Design/methodology/approach
By integrating the methods of econometric and text mining, this study analyzed the content of 113,917 headlines published by 126 official accounts from the day account being created to May 12, 2016. Hierarchical regression was used to investigate the effects of headline features, account ownership type and stock market volatility on the attraction of online financial articles.
Findings
The empirical results show that sentiment, length, domain specificity and language intensity in a headline are significantly associated with the attraction of an online financial article. In addition, the relative and moderating roles of stock market volatility and account ownership type were also explored, showing significant moderating effects on the relationship between sentiment and online article attraction.

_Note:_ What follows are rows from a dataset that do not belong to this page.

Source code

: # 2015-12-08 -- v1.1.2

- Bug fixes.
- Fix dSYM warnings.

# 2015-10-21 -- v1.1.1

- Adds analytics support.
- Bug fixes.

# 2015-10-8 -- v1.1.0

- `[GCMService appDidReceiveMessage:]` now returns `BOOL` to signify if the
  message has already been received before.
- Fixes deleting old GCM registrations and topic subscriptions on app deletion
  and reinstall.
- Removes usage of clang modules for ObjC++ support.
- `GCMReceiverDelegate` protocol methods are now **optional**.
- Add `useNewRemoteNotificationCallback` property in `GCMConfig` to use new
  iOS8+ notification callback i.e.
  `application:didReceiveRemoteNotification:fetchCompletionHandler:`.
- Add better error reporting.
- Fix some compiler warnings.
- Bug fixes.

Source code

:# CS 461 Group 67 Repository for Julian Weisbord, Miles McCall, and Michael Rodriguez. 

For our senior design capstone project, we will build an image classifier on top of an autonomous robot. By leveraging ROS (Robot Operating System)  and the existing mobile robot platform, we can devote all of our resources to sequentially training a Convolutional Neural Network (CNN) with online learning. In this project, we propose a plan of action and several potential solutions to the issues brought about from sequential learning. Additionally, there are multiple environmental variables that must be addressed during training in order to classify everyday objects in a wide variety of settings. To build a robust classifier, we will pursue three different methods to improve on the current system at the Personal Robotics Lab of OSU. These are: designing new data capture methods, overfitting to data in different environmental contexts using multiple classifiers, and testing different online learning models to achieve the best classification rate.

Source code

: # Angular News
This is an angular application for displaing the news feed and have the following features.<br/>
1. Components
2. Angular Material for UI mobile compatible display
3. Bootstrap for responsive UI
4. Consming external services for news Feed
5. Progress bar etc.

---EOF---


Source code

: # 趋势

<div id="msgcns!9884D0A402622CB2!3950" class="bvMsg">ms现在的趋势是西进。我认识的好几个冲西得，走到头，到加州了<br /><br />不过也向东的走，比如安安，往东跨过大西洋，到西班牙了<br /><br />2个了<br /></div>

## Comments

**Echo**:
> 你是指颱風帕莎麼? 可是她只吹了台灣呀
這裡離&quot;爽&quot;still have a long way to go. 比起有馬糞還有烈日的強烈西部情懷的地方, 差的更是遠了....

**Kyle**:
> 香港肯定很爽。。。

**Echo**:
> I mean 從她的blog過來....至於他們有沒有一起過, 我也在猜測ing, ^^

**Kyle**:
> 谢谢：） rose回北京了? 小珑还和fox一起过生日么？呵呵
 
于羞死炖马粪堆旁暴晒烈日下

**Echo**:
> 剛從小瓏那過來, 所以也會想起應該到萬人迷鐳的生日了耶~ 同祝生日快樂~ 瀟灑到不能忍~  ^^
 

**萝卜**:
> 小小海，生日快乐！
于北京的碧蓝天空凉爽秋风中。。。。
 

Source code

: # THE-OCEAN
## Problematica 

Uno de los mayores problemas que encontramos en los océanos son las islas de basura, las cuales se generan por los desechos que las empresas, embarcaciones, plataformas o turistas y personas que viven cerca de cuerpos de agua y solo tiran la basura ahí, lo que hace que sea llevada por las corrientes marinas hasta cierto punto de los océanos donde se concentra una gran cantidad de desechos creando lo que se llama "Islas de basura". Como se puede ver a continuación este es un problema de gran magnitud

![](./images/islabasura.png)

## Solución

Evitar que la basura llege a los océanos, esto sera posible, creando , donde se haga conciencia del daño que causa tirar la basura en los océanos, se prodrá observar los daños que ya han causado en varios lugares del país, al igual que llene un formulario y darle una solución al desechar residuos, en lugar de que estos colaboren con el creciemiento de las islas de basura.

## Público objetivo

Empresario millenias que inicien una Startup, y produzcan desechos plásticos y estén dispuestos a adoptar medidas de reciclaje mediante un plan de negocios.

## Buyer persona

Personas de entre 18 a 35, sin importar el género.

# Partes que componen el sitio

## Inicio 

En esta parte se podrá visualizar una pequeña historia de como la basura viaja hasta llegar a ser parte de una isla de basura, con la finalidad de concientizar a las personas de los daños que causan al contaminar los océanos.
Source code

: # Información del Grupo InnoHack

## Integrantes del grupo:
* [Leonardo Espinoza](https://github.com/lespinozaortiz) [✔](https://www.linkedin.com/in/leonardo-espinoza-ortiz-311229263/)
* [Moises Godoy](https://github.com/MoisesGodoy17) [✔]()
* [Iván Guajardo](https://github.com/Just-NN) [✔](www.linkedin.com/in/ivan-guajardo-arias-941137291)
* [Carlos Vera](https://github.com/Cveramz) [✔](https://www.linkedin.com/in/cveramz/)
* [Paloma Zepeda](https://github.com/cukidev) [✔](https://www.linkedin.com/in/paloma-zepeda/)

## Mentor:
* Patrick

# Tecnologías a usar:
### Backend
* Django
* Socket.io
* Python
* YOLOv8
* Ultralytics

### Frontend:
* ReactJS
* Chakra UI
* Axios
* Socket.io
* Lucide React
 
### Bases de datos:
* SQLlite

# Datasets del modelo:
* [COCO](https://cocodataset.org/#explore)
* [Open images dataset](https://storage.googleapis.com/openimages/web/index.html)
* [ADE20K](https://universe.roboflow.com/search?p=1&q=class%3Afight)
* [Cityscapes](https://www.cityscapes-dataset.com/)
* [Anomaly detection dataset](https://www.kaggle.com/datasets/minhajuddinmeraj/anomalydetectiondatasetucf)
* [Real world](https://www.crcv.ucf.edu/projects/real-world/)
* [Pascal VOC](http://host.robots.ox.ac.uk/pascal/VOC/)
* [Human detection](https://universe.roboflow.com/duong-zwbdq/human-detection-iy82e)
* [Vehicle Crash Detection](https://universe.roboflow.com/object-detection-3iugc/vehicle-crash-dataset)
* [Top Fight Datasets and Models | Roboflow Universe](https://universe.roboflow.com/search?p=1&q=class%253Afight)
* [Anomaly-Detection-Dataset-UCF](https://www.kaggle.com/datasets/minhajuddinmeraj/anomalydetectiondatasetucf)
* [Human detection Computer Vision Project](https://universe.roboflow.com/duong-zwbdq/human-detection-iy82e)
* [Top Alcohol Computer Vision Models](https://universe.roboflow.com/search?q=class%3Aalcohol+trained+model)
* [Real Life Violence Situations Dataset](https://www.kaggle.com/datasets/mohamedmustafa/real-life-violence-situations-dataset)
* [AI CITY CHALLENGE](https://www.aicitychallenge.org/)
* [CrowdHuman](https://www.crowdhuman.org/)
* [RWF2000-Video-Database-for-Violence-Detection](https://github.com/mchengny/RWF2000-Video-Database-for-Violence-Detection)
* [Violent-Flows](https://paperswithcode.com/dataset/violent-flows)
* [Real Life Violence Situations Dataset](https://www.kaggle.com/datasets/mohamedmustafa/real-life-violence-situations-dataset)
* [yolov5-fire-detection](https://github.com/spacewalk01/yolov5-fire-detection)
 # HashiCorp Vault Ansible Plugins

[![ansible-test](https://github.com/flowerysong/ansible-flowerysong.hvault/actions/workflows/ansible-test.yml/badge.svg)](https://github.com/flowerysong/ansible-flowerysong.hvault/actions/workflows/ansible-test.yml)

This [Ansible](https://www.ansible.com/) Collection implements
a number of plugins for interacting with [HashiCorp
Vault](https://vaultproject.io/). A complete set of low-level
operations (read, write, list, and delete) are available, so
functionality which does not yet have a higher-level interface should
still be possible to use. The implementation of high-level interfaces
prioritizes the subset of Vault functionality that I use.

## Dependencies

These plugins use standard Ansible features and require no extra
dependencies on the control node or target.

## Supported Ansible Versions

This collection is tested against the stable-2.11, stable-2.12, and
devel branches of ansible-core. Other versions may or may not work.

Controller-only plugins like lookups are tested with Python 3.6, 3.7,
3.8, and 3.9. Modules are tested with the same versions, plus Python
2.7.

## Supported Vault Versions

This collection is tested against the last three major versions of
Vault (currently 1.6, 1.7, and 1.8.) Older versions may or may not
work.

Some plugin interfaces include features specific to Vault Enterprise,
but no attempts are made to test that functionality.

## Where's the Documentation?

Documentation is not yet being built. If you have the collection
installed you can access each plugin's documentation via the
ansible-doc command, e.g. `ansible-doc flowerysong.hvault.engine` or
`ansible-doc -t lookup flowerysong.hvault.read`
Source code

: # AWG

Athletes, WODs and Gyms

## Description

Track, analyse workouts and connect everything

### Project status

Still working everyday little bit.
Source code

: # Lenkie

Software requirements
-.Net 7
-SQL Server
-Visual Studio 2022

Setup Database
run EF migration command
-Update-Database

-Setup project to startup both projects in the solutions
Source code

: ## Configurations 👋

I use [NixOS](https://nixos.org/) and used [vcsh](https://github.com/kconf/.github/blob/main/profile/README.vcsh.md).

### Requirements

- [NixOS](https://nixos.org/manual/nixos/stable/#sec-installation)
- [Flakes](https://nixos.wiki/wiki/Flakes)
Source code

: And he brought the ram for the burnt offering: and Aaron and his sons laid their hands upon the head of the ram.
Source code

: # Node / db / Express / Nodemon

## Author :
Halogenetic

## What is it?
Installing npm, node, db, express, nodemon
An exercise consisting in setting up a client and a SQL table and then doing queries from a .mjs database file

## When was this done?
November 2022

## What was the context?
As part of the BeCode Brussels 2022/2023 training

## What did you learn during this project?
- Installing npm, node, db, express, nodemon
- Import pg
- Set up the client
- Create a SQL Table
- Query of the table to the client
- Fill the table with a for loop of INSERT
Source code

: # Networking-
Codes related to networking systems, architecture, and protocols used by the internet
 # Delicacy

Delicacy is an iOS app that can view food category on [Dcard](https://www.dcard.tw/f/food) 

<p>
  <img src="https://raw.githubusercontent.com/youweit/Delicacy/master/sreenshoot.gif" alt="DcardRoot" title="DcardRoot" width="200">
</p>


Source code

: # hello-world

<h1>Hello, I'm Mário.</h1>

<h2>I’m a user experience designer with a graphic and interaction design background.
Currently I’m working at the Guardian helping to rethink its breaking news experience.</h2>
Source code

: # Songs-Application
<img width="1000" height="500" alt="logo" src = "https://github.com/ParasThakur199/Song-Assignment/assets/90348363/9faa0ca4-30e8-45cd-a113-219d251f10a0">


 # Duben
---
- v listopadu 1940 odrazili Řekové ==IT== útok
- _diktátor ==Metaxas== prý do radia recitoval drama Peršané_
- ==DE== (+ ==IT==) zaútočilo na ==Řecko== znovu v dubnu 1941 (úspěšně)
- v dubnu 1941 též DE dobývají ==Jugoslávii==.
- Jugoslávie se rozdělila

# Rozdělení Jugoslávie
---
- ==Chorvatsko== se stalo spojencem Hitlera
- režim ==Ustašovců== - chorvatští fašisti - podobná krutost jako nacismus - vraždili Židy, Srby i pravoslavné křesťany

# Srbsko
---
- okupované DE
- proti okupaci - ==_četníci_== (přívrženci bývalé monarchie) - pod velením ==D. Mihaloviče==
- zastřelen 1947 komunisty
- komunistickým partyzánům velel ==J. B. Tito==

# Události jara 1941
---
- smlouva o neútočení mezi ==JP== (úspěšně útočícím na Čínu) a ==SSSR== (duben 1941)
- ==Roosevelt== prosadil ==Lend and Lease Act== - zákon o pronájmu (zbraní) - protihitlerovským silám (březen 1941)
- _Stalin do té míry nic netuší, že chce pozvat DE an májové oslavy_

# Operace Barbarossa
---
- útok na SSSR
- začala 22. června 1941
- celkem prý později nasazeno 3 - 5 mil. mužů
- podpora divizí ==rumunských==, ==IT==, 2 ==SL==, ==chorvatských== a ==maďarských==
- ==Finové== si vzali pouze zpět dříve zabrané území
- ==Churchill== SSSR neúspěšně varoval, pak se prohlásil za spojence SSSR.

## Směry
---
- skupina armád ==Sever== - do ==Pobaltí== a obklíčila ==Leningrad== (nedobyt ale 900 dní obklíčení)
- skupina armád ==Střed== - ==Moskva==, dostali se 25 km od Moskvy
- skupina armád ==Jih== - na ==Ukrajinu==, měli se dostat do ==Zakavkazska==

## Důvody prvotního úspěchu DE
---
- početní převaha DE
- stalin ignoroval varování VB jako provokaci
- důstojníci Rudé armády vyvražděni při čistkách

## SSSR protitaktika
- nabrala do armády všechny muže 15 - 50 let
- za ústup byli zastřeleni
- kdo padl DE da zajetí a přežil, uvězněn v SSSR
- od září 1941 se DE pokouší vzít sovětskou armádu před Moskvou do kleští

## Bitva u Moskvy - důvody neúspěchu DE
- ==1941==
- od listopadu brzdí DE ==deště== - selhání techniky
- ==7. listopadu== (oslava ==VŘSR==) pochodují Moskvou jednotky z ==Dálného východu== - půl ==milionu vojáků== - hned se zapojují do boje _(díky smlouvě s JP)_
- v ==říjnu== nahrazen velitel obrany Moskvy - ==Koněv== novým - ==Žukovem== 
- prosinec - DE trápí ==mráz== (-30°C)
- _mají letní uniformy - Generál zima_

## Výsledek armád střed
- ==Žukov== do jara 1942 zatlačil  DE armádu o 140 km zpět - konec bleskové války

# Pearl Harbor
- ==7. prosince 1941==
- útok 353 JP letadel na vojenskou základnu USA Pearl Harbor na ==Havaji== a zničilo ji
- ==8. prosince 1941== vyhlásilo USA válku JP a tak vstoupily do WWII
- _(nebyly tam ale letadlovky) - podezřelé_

Research limitations/implications
This study had several limitations. First, the sample data for this research were collected from one social media platform. While WeChat is the most popular social media application in China, it is just one of the many social media applications that can be used to publish online financial articles, and it differs from other social media applications greatly. This makes it hard to generalize the conclusions of the study. Future studies could compare the different features of headlines and their effects on the attraction of financial articles on different platforms. Second, in mining the characteristics of headline, this study only analyzed the influence of the sentiment, domain specificity, length and language intensity of the headline on article attraction. In future studies, in-depth analysis of the headline content could be conducted, such as the similarity between the body text and the headline, the theme and the sense of humor. However, the authors believe that these limitations do not have major negative implications for the results and contributions of this study.
Practical implications
From a practical perspective, this work could help official WeChat accounts to write better headlines for the articles they publish to attract more readers and fans and thus improve the value of their accounts, which would enable them to maximize the tangible benefits through differential pricing on advertisement placement.
Originality/value
The contributions of this study are as follows. First, the paper explored how headline sentiment influences article attraction and found that positive sentiment is negatively related to article attraction, while negative sentiment is positively related to article attraction. In addition, there is an inverted U-shaped relationship between the extent of negative sentiment and article attraction. Second, the paper investigates how headline domain specificity affects article attraction and there is an inverted U-shaped relationship between headline domain specificity and article attraction. Third, to the best of the authors’ knowledge, this is the first large-scale case study that explores the association between stock market volatility and the attraction of an online financial article.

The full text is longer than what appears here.